• [Input for this task]
-.-.-

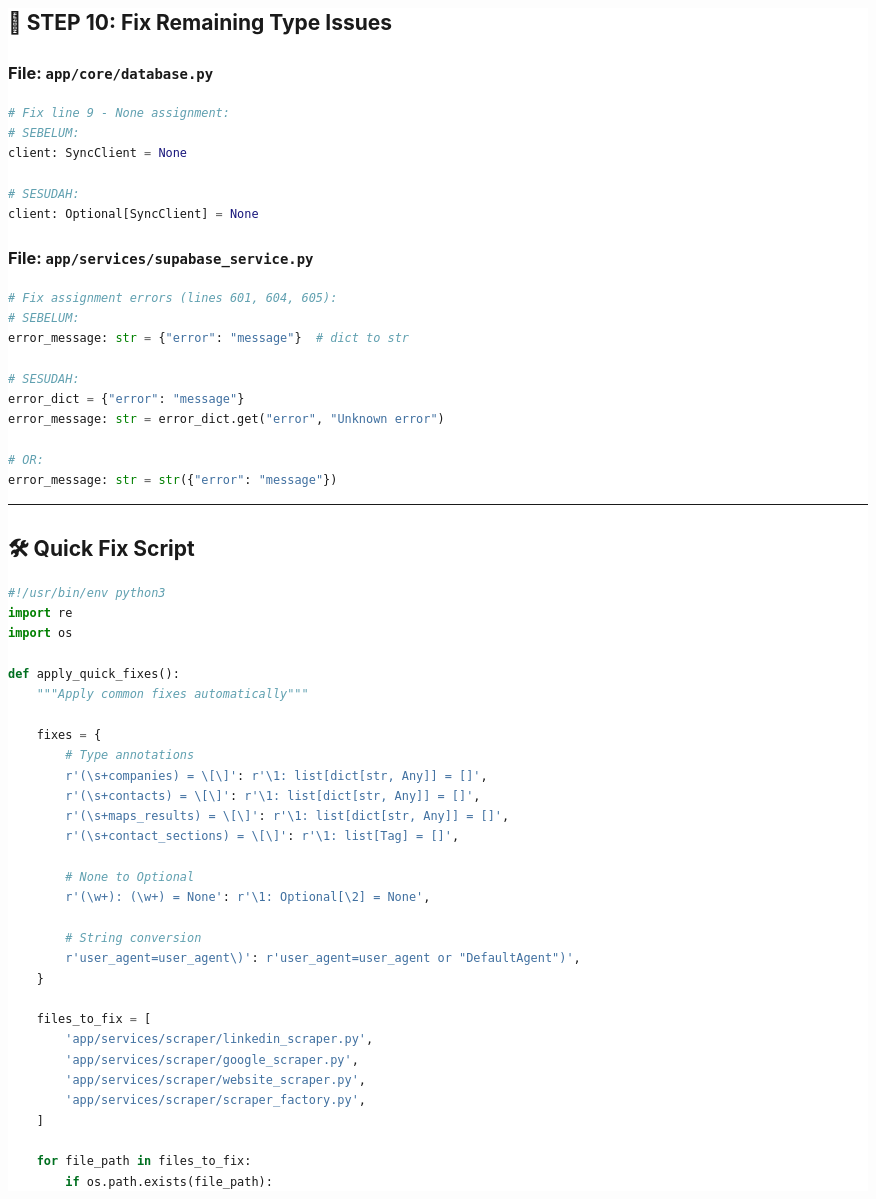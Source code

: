 
## 🚀 STEP 10: Fix Remaining Type Issues

### File: `app/core/database.py`

```python
# Fix line 9 - None assignment:
# SEBELUM:
client: SyncClient = None

# SESUDAH:
client: Optional[SyncClient] = None
```

### File: `app/services/supabase_service.py`

```python
# Fix assignment errors (lines 601, 604, 605):
# SEBELUM:
error_message: str = {"error": "message"}  # dict to str

# SESUDAH:
error_dict = {"error": "message"}
error_message: str = error_dict.get("error", "Unknown error")

# OR:
error_message: str = str({"error": "message"})
```

---

## 🛠️ Quick Fix Script

```python
#!/usr/bin/env python3
import re
import os

def apply_quick_fixes():
    """Apply common fixes automatically"""
    
    fixes = {
        # Type annotations
        r'(\s+companies) = \[\]': r'\1: list[dict[str, Any]] = []',
        r'(\s+contacts) = \[\]': r'\1: list[dict[str, Any]] = []',
        r'(\s+maps_results) = \[\]': r'\1: list[dict[str, Any]] = []',
        r'(\s+contact_sections) = \[\]': r'\1: list[Tag] = []',
        
        # None to Optional
        r'(\w+): (\w+) = None': r'\1: Optional[\2] = None',
        
        # String conversion
        r'user_agent=user_agent\)': r'user_agent=user_agent or "DefaultAgent")',
    }
    
    files_to_fix = [
        'app/services/scraper/linkedin_scraper.py',
        'app/services/scraper/google_scraper.py',
        'app/services/scraper/website_scraper.py',
        'app/services/scraper/scraper_factory.py',
    ]
    
    for file_path in files_to_fix:
        if os.path.exists(file_path):
```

-.-.-

• [Requirement]
Lines in the records above that carry the word "assignment" are to be located and copied.

• [Answer space]
# Fix line 9 - None assignment:
# Fix assignment errors (lines 601, 604, 605):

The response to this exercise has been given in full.